Besides, the effect of the SO8 packaging on the parylene-coating process is also considered, so we did a comparative experiment of parylene-coating sensors with the SO8 packaging and the removal of the SO8 packaging. After testing, we found that the removal of SO8 packaging had no significant impact on the performance of the devices by the process treatment of this paper. The reason for this is that the SO8 packaging of SMI SM5240 contains a millimeter through-hole to sense the pressure signal. During the deposition of the parylene coating, the gaseous parylene will enter the package through this hole and deposit on the surface of the sensitive area of the pressure-sensitive chip. Therefore, after the coating process, the parylene will evenly clade the whole surface of the pressure-sensitive chip of the SMI SM5240 sensor with the SO8 packaging.

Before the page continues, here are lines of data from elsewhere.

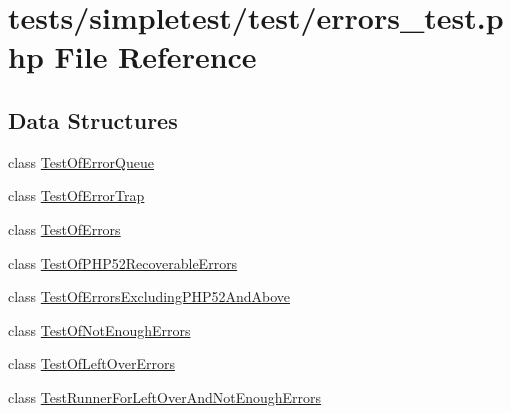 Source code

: \hypertarget{errors__test_8php}{\section{tests/simpletest/test/errors\-\_\-test.php File Reference}
\label{errors__test_8php}
}
\subsection*{Data Structures}
\begin{DoxyCompactItemize}
\item 
class \hyperlink{class_test_of_error_queue}{Test\-Of\-Error\-Queue}
\item 
class \hyperlink{class_test_of_error_trap}{Test\-Of\-Error\-Trap}
\item 
class \hyperlink{class_test_of_errors}{Test\-Of\-Errors}
\item 
class \hyperlink{class_test_of_p_h_p52_recoverable_errors}{Test\-Of\-P\-H\-P52\-Recoverable\-Errors}
\item 
class \hyperlink{class_test_of_errors_excluding_p_h_p52_and_above}{Test\-Of\-Errors\-Excluding\-P\-H\-P52\-And\-Above}
\item 
class \hyperlink{class_test_of_not_enough_errors}{Test\-Of\-Not\-Enough\-Errors}
\item 
class \hyperlink{class_test_of_left_over_errors}{Test\-Of\-Left\-Over\-Errors}
\item 
class \hyperlink{class_test_runner_for_left_over_and_not_enough_errors}{Test\-Runner\-For\-Left\-Over\-And\-Not\-Enough\-Errors}
\end{DoxyCompactItemize}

Results showed that the accuracy of the pressure sensor was improved through the proposed parylene micro-coating post-treatment, because the micro-coating enhanced the accuracy of the pressure sensor. Firstly, the micro-coating of parylene has good barrier protection ability, which isolates the influence of media, such as water molecules and oxygen, that affect the performance of pressure sensors in external environments. Secondly, the parylene coating with a low calorific conduction coefficient reduces the thermal effect of the temperature on the pressure sensor. Finally, the lightweight micro-coating has little effect on the flexibility of the movable structure of the pressure sensor and the output of the sensor signal. Therefore, the post-processing method of cladding micro-coating can reduce the errors of the sensor, resulting in a more accurate output.

4. Conclusions

In summary, a simple, efficient, and low-cost method was proposed to improve the accuracy of the pressure sensor while maintaining the sensitivity of the device. The mechanism of improving accuracy by micro-coating has been revealed: a micro-coating is cladded on the surface of the sensor, which effectively isolates the adverse effect of the external environment. Moreover, the ultra-thin coating layer has negligible effects on the sensitivity of the sensor. Results showed that the accuracy of the pressure sensor was increased by 62.54% after applying the proposed method, while the sensitivity was almost unchanged. Besides that, this post-processing method based on micro-coating of parylene offers the following advantages: (1) With the coating as a protective barrier, the device can be well-isolated from the external environment’s media, such as the surrounding gas, acid, alkali, and water. (2) The coating is lightweight, which can hardly affect the size of the device. (3) This post-processing method is simple and independent, which exerts negligible effects on the process operations before and after it. (4) This low-cost post-processing method can be produced at a large scale for improving the accuracy of the device. (5) This method has excellent performance in waterproofing, corrosion resistance, and biocompatibility. Therefore, this simple, efficient, and low-cost method for improving the accuracy of pressure sensors has desirable application prospects in industrial production [32,33], biochemical detection, medical diagnosis [34], marine exploration [35], environmental protection, experimental testing, and other industrial automation. This method should also be useful for improving the accuracy of other kinds of sensors.